Applications of Imaging Matrix Assisted Laser Desorption Ionisation - Mass Spectrometry to the Study of Dermal Absorption of Isocyanates

Brendan Prideaux1, Malcolm R. Clench1, Vikki A. Carolan1, Jackie Morton2, Bob Rajan-Sithamparanadarajah3

1 Sheffield Hallam University, Sheffield, United Kingdom
2 Health and Safety Laboratory, Buxton, United Kingdom
3 Health and Safety Executive, Bootle, United Kingdom

Correspondence address: Brendan Prideaux, Sheffield Hallam University, Biomedical Research Centre, Howard Street, Sheffield, S1 1WB United Kingdom.

Keywords: Environmental; Imaging; Ionization, Matrix-Assisted Laser Desorption; MALDI.

Novel aspect: Dermal absorption depth profiling of isocyanates, alcohol derivatisation and membrane blotting extraction method.

 

Isocyanates are commonly used in industry in the manufacture of polyurethane products such as foams, paints and plastics. They are highly reactive compounds, known to produce adverse effects in humans after exposure. Dermal exposure is of particular concern although the mechanisms of this are poorly understood. In the work described here the dermal penetration of isocyanates was investigated using Matrix Assisted Laser Desorption Ionisation - Time of Flight - Mass Spectrometry. We have previously utilised MALDI-TOF-MS to investigate low molecular weight compounds present in skin. Imaging software enables the distribution of the analytes in the skin to be observed, and thus any dermal penetration to be detected

All analyses were conducted using an Applied Biosystems "Q-Star" hybrid quadrupole instrument, fitted with an orthogonal MALDI ion source. 50 µl of a range of isocyanate compounds including hexamethylene diisocyanate (HDI) and toluene diisocyanate (TDI) were pipetted directly onto porcine skin. Isocyanates were applied at a range of concentrations in dimethyl sulfoxide and acetonitrile. Tissue samples were incubated and blotted onto cellulose membranes. Imaging software, supplied by MDS Sciex, was utilised to process the data and provide images of isocyanate distribution on the membrane surfaces. An "on-membrane" alcohol derivatisation process was developed to form a stable urethane derivative to enhance sensitivity.

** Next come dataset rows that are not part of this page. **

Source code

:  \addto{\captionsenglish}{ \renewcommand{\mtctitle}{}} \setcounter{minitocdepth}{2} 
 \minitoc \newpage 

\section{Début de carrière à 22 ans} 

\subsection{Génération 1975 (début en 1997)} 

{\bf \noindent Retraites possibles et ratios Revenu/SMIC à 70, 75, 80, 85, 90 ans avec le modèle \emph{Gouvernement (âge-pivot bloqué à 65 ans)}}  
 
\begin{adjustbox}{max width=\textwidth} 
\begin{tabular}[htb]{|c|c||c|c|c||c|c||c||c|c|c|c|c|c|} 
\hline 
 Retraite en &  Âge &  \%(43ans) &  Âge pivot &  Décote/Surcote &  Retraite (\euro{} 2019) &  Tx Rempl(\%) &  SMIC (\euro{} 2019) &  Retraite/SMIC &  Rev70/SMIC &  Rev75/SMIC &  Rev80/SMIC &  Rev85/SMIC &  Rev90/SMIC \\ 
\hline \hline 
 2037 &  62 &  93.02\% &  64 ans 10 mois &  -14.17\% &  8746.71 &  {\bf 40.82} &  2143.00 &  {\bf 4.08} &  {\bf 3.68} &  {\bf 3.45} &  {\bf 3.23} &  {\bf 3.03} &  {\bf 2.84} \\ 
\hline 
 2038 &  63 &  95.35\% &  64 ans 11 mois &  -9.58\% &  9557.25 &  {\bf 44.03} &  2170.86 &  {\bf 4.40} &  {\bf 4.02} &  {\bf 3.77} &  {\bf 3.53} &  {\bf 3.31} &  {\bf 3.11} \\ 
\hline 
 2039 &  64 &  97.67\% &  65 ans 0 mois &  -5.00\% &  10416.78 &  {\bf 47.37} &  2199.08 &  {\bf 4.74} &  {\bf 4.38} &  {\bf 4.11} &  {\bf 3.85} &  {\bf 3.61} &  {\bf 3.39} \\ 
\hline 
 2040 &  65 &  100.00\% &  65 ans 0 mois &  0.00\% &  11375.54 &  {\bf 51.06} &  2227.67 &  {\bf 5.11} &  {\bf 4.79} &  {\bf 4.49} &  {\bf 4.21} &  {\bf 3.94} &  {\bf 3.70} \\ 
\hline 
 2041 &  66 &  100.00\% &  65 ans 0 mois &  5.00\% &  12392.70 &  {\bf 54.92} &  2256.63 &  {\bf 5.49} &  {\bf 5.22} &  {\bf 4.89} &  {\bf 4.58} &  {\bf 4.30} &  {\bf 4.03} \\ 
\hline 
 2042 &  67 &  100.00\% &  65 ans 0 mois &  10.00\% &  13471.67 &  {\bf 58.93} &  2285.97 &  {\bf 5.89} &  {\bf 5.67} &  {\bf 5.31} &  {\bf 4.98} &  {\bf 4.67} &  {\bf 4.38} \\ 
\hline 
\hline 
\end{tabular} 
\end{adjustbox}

The distribution of the protonated molecule of an alcohol derivative of each isocyanate was used to generate images of the distribution of the isocyanate on the tissue surface and in vertical skin sections. Preliminary results have shown that it is possible to observe the qualitative penetration of isocyantes through the skin following exposure at various time points.